Aim of the exercise
Each line below needs to be returned exactly. Skip any picture.

Collected data:
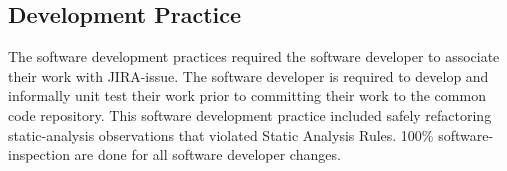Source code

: \subsection{Development Practice}
The software development practices required the software developer to associate
their work with JIRA-issue. The software developer is required to develop and
informally unit test their work prior to committing their work to the common
code repository. This software development practice included safely refactoring
\gls{static-analysis} observations that violated Static Analysis Rules. 100\%
\gls{software-inspection} are done for all software developer changes.
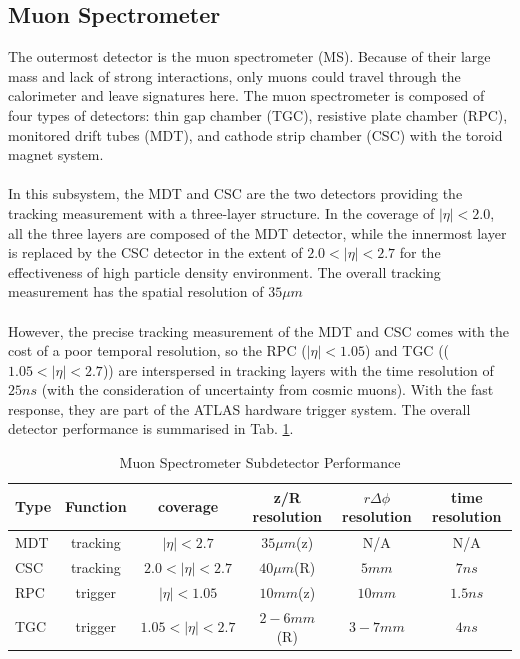 \subsection{Muon Spectrometer\cite{MS_all}}
The outermost detector is the muon spectrometer (MS). Because of their large mass and lack of strong interactions, only muons could travel through the calorimeter and leave signatures here. The muon spectrometer is composed of four types of detectors: thin gap chamber (TGC), resistive plate chamber (RPC), monitored drift tubes (MDT), and cathode strip chamber (CSC) with the toroid magnet system.  
\\
\\In this subsystem, the MDT and CSC are the two detectors providing the tracking measurement with a three-layer structure. In the coverage of $|\eta|<2.0$, all the three layers are composed of the MDT detector, while the innermost layer is replaced by the CSC detector in the extent of $2.0<|\eta|<2.7$ for the effectiveness of high particle density environment. The overall tracking measurement has the spatial resolution of $35 \mu m$
\\
\\However, the precise tracking measurement of the MDT and CSC comes with the cost of a poor temporal resolution, so the RPC ($|\eta|<1.05$) and TGC (($1.05<|\eta|<2.7$)) are interspersed in tracking layers with the time resolution of $25ns$ (with the consideration of uncertainty from cosmic muons). With the fast response, they are part of the ATLAS hardware trigger system. The overall detector performance is summarised in Tab. \ref{Tab:ms}.

\begin{table}[h]
	\caption{Muon Spectrometer Subdetector Performance}
	\renewcommand{\arraystretch}{1.3}
	\centering
	\begin{tabular}{l | c | c | c | c | c }
		\hline
		\hline
		{\bf Type}     &{\bf Function} &{\bf coverage}    &{\bf z/R resolution}  &{\bf $r \Delta \phi$ resolution}&{\bf time resolution}\\
		\hline
		MDT            &tracking       &$|\eta|<2.7$      &$35\mu m$(z)          &N/A                             &N/A            \\
		\hline
		CSC            &tracking       &$2.0<|\eta|<2.7$  &$40\mu m$(R)          &$5mm$                           &$7ns$          \\
		\hline
		RPC            &trigger        &$|\eta|<1.05$     &$10mm$(z)             &$10mm$                          &$1.5ns$         \\
		\hline
		TGC            &trigger        &$1.05<|\eta|<2.7$ &$2-6mm$(R)            &$3-7mm$                         &$4ns$           \\
		\hline
	\end{tabular}
	\label{Tab:ms}
\end{table}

Solved exercise
Source code

: \subsection{Development Practice}
The software development practices required the software developer to associate
their work with JIRA-issue. The software developer is required to develop and
informally unit test their work prior to committing their work to the common
code repository. This software development practice included safely refactoring
\gls{static-analysis} observations that violated Static Analysis Rules. 100\%
\gls{software-inspection} are done for all software developer changes.
 \subsection{Muon Spectrometer\cite{MS_all}}
The outermost detector is the muon spectrometer (MS). Because of their large mass and lack of strong interactions, only muons could travel through the calorimeter and leave signatures here. The muon spectrometer is composed of four types of detectors: thin gap chamber (TGC), resistive plate chamber (RPC), monitored drift tubes (MDT), and cathode strip chamber (CSC) with the toroid magnet system.  
\\
\\In this subsystem, the MDT and CSC are the two detectors providing the tracking measurement with a three-layer structure. In the coverage of $|\eta|<2.0$, all the three layers are composed of the MDT detector, while the innermost layer is replaced by the CSC detector in the extent of $2.0<|\eta|<2.7$ for the effectiveness of high particle density environment. The overall tracking measurement has the spatial resolution of $35 \mu m$
\\
\\However, the precise tracking measurement of the MDT and CSC comes with the cost of a poor temporal resolution, so the RPC ($|\eta|<1.05$) and TGC (($1.05<|\eta|<2.7$)) are interspersed in tracking layers with the time resolution of $25ns$ (with the consideration of uncertainty from cosmic muons). With the fast response, they are part of the ATLAS hardware trigger system. The overall detector performance is summarised in Tab. \ref{Tab:ms}.

\begin{table}[h]
	\caption{Muon Spectrometer Subdetector Performance}
	\renewcommand{\arraystretch}{1.3}
	\centering
	\begin{tabular}{l | c | c | c | c | c }
		\hline
		\hline
		{\bf Type}     &{\bf Function} &{\bf coverage}    &{\bf z/R resolution}  &{\bf $r \Delta \phi$ resolution}&{\bf time resolution}\\
		\hline
		MDT            &tracking       &$|\eta|<2.7$      &$35\mu m$(z)          &N/A                             &N/A            \\
		\hline
		CSC            &tracking       &$2.0<|\eta|<2.7$  &$40\mu m$(R)          &$5mm$                           &$7ns$          \\
		\hline
		RPC            &trigger        &$|\eta|<1.05$     &$10mm$(z)             &$10mm$                          &$1.5ns$         \\
		\hline
		TGC            &trigger        &$1.05<|\eta|<2.7$ &$2-6mm$(R)            &$3-7mm$                         &$4ns$           \\
		\hline
	\end{tabular}
	\label{Tab:ms}
\end{table}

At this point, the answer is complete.